# Will Trt actually effect my confidence?



## Cookiemonsta (Mar 11, 2022)

Hi I'm looking to start Trt or at least get blood work done in a few weeks. I'm been addicted to kratom for three or four years and my confidence is shattered.  I plan on getting off the Kratom this week. I know it's affecting me so much and has my testosterone low.

I don't care what other people say but I plan on replacing my kratom addiction with Trt and weight lifting. I really want to get my test levels back up before I start full time work again. I feel like such a bitch and burnout from my addiction and what's ita done to my personal life. 

I just want to be back in top mentally and physically as that's all I have control over.


----------



## Jonjon (Mar 11, 2022)

Should help but won’t affect underlying mental issues


----------



## Cookiemonsta (Mar 11, 2022)

Right on maybe to put it better, will 150mg of test make me feel like 500mg did years ago? I did a cycle of test e and I felt great and confident. 

I think this treatment will do some good for as I'll use it as an excuse to get my health in order. I'm an all of nothing type person and I'm ready to get healthy and move forward.


----------



## Dex (Mar 11, 2022)

I doubt 150mg will feel like 500mg did for you unless your 500mg was crap gear and the 150mg is legit.


----------



## Cookiemonsta (Mar 11, 2022)

Right I'm hoping there is some over lap. But just the placebo with being in shape and healthy test levels will do the job I'm sure


----------



## Rot-Iron66 (Mar 11, 2022)

No one here can answer that question.
Some react poorly to Test/TRT (anxious, etc).


----------



## Cookiemonsta (Mar 11, 2022)

Got ya. It's something I'm considering.


----------



## Achilleus (Mar 15, 2022)

In my experience, I got a nice mood/confidence boost that eventually leveled out. It also can up your anxiety levels, your fight or flight response. Varies from person to person. 

Hope you beat your addiction, luckily I don't think kratom is as bad as other opiates but has other alkaloids acting in combination I think? It still sucks coming off and will take some time to recover, working out and lifting weights should help recovery. I do believe opiates/opioids have been known to lower testosterone.


----------



## NbleSavage (Mar 15, 2022)

Fer me, its always been another reason to treat me training and diet seriously. If I'm willing to take the risk of introducing exogenous test into me body, I'd best be willing to maximize the potential upside through proper training and diet. That motivation alone will likely give ye a confidence boost.


----------



## GreatGunz (Mar 15, 2022)

Gotta have a training habit BEFORE gear it’s not gonna fix all….


----------



## GSgator (Mar 15, 2022)

I just saw this post shit I’ve been using  kratom since 2016 it kinda saved my ass and it got me off of suboxones.  How much are you using? HRT won’t replace kratom because kratom gives you a euphoric high feeling low-dose testosterone will   not produce those effects. Also opiates for some reason kills your testosterone production. 

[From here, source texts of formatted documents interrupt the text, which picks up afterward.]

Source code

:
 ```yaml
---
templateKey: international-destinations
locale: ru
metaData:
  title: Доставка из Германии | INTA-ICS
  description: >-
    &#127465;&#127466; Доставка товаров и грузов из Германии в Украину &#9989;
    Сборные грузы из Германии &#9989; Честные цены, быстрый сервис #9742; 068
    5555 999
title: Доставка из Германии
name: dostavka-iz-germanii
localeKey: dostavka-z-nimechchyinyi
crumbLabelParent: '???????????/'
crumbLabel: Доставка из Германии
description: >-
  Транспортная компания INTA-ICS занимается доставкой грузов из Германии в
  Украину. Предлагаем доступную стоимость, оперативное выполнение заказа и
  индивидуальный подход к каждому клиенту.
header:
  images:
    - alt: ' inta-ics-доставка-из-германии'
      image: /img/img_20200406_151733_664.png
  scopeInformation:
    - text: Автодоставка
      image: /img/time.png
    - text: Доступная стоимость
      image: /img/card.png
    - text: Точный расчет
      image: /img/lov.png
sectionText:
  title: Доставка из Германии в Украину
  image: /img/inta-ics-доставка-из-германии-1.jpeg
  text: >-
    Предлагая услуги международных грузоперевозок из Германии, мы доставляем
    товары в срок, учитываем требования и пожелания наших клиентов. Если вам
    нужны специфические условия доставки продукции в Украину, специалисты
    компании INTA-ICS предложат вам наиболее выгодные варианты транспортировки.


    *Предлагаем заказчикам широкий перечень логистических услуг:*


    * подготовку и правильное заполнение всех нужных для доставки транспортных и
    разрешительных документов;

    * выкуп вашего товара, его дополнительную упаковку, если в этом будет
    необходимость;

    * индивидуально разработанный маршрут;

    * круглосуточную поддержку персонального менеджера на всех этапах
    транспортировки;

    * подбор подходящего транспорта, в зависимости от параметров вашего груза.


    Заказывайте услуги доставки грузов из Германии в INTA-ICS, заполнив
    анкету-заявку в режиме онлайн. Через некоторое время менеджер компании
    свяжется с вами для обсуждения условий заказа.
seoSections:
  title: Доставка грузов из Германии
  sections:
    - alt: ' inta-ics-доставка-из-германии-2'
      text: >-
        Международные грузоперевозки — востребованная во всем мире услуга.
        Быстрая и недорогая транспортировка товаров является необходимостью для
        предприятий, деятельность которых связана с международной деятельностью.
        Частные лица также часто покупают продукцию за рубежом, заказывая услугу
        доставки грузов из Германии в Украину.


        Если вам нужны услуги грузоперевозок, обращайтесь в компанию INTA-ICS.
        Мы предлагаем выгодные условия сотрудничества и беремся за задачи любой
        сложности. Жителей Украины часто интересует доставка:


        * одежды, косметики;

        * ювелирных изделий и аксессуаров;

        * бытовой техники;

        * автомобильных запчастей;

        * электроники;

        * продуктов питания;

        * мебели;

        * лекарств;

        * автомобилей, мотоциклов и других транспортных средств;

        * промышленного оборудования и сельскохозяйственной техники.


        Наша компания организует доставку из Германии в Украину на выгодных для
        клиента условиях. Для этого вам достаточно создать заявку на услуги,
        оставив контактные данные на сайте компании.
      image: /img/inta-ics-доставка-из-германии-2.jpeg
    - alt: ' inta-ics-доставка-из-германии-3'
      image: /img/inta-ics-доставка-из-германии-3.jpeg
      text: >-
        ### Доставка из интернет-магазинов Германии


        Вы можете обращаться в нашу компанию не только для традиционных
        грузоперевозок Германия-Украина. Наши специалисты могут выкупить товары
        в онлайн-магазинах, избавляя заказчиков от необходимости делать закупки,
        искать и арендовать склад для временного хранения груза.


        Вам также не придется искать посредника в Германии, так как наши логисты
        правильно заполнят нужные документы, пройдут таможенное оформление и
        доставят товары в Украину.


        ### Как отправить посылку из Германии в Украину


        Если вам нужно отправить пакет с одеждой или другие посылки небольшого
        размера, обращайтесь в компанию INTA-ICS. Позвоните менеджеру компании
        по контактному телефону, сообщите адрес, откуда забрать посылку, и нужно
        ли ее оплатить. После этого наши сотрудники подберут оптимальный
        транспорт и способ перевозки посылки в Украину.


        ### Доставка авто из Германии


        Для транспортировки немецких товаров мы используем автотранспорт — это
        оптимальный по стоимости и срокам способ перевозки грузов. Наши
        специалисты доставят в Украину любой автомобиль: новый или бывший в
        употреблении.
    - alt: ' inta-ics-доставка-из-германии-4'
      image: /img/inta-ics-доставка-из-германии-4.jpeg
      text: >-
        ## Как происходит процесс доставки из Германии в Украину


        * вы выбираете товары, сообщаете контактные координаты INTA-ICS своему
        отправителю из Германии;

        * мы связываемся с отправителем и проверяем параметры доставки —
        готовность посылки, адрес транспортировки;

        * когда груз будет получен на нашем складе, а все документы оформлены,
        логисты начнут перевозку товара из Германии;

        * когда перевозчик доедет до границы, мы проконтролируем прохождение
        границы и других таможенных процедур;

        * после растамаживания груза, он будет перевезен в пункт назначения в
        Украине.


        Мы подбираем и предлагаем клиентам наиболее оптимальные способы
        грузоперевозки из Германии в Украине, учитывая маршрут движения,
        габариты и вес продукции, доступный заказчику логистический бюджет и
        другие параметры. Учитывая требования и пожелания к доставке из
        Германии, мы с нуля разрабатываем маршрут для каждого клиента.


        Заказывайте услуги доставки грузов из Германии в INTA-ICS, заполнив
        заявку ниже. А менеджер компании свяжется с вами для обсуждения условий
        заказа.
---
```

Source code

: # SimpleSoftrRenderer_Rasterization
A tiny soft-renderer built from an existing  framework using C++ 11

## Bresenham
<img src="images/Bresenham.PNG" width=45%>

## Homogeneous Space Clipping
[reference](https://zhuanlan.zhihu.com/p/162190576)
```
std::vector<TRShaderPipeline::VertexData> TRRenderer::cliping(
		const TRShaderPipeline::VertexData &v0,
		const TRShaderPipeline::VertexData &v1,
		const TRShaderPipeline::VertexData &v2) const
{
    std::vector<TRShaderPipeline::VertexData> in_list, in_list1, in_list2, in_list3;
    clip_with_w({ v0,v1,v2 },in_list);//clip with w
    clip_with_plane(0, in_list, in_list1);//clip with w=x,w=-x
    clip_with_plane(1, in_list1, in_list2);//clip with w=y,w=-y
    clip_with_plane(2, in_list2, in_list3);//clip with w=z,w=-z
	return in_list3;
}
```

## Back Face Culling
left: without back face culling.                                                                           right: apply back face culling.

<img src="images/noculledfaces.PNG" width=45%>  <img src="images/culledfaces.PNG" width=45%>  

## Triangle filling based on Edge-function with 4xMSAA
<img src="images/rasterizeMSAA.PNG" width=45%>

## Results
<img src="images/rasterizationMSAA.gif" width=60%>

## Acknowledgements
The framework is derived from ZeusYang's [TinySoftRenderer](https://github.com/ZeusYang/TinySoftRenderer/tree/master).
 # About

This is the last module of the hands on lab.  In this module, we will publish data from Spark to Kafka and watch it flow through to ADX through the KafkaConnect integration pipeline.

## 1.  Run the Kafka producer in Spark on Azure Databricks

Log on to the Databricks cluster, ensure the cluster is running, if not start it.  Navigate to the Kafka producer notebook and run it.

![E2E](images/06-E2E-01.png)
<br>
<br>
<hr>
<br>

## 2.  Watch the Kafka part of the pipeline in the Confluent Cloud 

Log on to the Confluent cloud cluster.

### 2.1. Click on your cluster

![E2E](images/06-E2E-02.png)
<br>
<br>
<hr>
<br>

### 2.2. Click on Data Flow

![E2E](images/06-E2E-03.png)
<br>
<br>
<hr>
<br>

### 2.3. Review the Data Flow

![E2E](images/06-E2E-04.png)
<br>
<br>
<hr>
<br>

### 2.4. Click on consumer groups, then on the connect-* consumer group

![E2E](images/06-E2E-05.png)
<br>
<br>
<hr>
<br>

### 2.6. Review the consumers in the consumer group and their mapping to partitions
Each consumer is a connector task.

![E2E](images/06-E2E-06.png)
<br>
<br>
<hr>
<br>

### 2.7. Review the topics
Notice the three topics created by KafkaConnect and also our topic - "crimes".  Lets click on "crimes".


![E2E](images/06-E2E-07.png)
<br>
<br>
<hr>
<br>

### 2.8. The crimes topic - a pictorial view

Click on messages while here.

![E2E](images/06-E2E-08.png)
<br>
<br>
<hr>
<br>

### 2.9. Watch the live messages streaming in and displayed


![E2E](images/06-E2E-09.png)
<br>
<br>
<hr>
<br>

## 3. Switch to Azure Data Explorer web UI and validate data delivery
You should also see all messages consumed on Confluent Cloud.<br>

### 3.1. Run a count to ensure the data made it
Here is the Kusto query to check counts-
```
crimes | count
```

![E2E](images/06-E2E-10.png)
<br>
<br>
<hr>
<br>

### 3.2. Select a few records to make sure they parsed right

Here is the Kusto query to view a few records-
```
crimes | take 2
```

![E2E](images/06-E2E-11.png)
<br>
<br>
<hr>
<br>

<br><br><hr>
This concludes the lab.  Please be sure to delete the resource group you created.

Depending on how much kratom  you using your best off to taper down. I had to go to treatment last spring for other drugs and I was using 20 gram a day. Man I definitely felt withdrawals from Kratom and they hurt . I had restless leg syndrome up to 21 days. 

First thing I did when I got out was take my Kratom. Kratom  for me is harm reduction . All I can say is taper down if you’ve got the willpower and get in the gym and you will start to feel better but it takes time.


----------



## Cookiemonsta (Mar 15, 2022)

Sorry I didn't see these replies until now. But yeah my Kratom dose is a lot lower and I'm starting to feel better overall.  Getting off will suck but I'll make it through. 

I'll consider Trt when I get a steady job. I just have nostalgia for my first 500e cycle.  I know how to work out and used to love lifting heavy. I injured my wrist/ have ganglion developed so I don't lift heavy anymore.  I've figured out ways to lift while mostly avoiding injury.

After lurking around this forum I got a good sense of community here. I saw some of the OG members jumping a supply sources ass for targeting new members. That's badass and I understood this is a cool place to be.


----------



## Cookiemonsta (Mar 15, 2022)

Achilleus said:


> In my experience, I got a nice mood/confidence boost that eventually leveled out. It also can up your anxiety levels, your fight or flight response. Varies from person to person.
> 
> Hope you beat your addiction, luckily I don't think kratom is as bad as other opiates but has other alkaloids acting in combination I think? It still sucks coming off and will take some time to recover, working out and lifting weights should help recovery. I do believe opiates/opioids have been known to lower testosterone.


Thank you. I'm on medication for the anxiety if one or two months of Trt would make things worse I could just get off and prob just fine.  I'm looking forward to getting in shape as the Kratom got be fat and bloated


----------



## Cookiemonsta (Mar 15, 2022)

GSgator said:


> I just saw this post shit I’ve been using  kratom since 2016 it kinda saved my ass and it got me off of suboxones.  How much are you using? HRT won’t replace kratom because kratom gives you a euphoric high feeling low-dose testosterone will   not produce those effects. Also opiates for some reason kills your testosterone production.
> 
> Depending on how much kratom  you using your best off to taper down. I had to go to treatment last spring for other drugs and I was using 20 gram a day. Man I definitely felt withdrawals from Kratom and they hurt . I had restless leg syndrome up to 21 days.
> 
> First thing I did when I got out was take my Kratom. Kratom  for me is harm reduction . All I can say is taper down if you’ve got the willpower and get in the gym and you will start to feel better but it takes time.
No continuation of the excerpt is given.